Garlic growers usually remove the garlic flower bud, the scape, before it opens. This forces plant growth back into bulb production rather than into flower production. And since we grow garlic for the blub, not the flower, I snap the scapes off my garlic too by just snapping the scape off the plant, usually just below the curlicue.
|Harvested Garlic Scapes|
But whether we have a little or a lot of scapes, we need to do something with them. My favorite thing to do is to turn them into pesto. If I had more scapes this year I would also have pickled some and used them fresh in cooking.
A traditional pesto recipe is:
2 cups basil leaves
2 garlic cloves
1/3 cup pine nuts
1 cup olive oil
1/2 cup parmesan cheese
For a garlic scape pesto there are a variety of recipes. Some using basil and some not. The most basic garlic scape pesto recipe uses scapes in place of garlic cloves, from 1/2 cup to 1 cup of chopped scapes in place of the garlic cloves. Scapes taste like garlic; surprise, surprise I know.
But since I rarely follow a traditional recipes (and I never ever have pine nuts in my pantry), my scape and basil pesto recipe is:
1 - 2 cups chopped garlic scapes (20 - 30 scapes)
2 cups basil leaves (about two large fistfuls of fresh leaves)
1/2 - 1 cup olive oil
1/2 cup finely grated parmesan cheese
1/2 cup finely grated Pecorino Romano cheese
1/4 cup balsamic vinegar
1 teaspoon sea salt or kosher salt
This recipe has a lot of bite to it. I think the vinegar balances nicely with the spiciness.
To start, put whole (washed and dried) scapes into a food processer to chop coarsely.
|Adding the basil to the chopped scapes|
You may need to add the basil in small amounts. This is especially true with my rather small food processer. After a few additions of the basil, the green mixture no longer pulses well. This is when I start adding the olive oil. Drizzle some of the olive oil in along with each addition of basil and pulse a few times. Once all the olive oil and basil is added, run the food processer until the mixture has the consistency of a thin paste. You don't want to be able to see chunks of scape or basil.

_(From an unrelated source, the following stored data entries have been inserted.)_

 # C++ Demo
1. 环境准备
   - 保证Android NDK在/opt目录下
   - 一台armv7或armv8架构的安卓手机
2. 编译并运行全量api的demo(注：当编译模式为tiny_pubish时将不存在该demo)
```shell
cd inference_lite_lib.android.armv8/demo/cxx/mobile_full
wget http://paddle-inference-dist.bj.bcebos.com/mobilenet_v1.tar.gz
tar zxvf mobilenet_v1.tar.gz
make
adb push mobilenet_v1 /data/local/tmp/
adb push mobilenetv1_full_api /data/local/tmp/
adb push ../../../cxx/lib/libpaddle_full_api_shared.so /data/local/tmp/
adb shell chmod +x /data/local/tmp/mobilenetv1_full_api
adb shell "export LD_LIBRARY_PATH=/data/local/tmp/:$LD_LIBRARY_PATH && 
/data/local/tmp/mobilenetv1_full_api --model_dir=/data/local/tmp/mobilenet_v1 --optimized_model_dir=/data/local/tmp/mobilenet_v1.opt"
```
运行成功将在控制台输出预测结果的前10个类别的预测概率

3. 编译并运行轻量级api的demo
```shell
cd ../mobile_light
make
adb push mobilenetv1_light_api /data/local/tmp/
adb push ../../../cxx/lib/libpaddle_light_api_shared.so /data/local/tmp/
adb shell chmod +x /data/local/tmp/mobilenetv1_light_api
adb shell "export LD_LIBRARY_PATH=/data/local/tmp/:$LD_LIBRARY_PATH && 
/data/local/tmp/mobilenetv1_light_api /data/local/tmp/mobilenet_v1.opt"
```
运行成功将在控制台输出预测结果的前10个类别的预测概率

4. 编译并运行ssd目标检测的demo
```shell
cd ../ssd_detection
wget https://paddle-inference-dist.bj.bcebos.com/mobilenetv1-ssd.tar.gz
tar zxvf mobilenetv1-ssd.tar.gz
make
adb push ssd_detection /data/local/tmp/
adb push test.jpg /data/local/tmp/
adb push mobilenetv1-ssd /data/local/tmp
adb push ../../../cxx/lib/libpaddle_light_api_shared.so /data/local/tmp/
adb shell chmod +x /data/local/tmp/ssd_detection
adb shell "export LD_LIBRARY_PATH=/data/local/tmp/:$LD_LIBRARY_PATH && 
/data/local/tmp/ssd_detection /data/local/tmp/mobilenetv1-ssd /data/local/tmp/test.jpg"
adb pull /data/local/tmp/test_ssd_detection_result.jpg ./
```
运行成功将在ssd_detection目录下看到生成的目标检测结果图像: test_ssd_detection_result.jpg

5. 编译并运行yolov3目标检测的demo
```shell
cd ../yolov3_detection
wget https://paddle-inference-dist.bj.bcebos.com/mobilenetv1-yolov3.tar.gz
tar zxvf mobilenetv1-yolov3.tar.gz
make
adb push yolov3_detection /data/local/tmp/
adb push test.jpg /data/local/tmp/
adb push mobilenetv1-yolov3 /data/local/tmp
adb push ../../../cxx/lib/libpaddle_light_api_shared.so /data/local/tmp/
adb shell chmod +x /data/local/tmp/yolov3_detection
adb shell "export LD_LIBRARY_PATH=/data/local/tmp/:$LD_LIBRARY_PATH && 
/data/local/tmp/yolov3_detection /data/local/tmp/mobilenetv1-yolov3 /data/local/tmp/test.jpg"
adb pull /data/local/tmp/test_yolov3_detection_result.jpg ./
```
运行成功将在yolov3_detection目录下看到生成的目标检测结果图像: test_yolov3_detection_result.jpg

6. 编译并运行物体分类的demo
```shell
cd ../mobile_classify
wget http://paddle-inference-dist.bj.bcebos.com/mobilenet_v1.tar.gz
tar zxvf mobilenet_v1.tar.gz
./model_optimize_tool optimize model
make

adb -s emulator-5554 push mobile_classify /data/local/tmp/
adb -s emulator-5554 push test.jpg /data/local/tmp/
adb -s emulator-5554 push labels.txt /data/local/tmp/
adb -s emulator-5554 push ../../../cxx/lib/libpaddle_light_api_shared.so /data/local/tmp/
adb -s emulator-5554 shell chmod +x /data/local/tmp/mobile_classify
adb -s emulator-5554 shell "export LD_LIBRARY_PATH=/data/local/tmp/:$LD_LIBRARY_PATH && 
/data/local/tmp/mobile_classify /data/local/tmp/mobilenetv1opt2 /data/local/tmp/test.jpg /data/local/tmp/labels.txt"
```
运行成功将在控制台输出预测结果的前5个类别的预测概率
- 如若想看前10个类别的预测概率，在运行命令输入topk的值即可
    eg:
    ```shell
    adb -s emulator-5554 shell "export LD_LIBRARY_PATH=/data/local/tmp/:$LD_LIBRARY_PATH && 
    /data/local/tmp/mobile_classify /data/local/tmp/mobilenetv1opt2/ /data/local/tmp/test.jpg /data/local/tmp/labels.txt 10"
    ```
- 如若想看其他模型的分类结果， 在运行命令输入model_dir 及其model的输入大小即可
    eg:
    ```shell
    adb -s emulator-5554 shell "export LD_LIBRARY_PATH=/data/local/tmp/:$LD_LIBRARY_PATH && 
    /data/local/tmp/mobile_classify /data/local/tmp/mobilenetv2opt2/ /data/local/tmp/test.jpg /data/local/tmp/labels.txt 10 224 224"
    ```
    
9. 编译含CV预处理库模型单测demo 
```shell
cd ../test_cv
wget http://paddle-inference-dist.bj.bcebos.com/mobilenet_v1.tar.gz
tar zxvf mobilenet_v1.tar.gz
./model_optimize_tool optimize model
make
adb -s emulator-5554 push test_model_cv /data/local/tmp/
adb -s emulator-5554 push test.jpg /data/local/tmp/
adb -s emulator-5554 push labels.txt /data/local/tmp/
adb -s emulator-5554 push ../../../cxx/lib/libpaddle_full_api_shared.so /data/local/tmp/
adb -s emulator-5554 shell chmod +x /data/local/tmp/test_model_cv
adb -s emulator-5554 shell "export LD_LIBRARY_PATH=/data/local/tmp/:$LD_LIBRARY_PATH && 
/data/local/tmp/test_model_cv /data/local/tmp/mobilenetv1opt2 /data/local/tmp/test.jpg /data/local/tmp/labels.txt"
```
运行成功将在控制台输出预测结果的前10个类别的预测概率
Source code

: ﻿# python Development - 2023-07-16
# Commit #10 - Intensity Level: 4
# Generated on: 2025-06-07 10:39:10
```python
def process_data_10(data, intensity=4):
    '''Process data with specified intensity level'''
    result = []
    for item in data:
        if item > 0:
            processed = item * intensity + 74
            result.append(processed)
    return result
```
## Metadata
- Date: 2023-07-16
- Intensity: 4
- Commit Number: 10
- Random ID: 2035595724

Next I add in all the grated cheese, balsamic vinegar, and salt.
Note, depending upon your taste you may want to add the vinegar in a little at a time to suit your own taste or skip it all together for a more traditional pesto. I often add more than the 1/4 cup.
Another note, I grate my own cheese with a micro planer for pesto. It is so much better tasting than the pre-grated stuff in the green can if you know what I mean. And since pesto is not cooked, the flavor of each ingredient is very important.
Pulse the pesto until thoroughly mix. Then taste test. If the pesto is too spicy or sour for your liking, add more cheese. Remember the Pecorino Romano is very salty.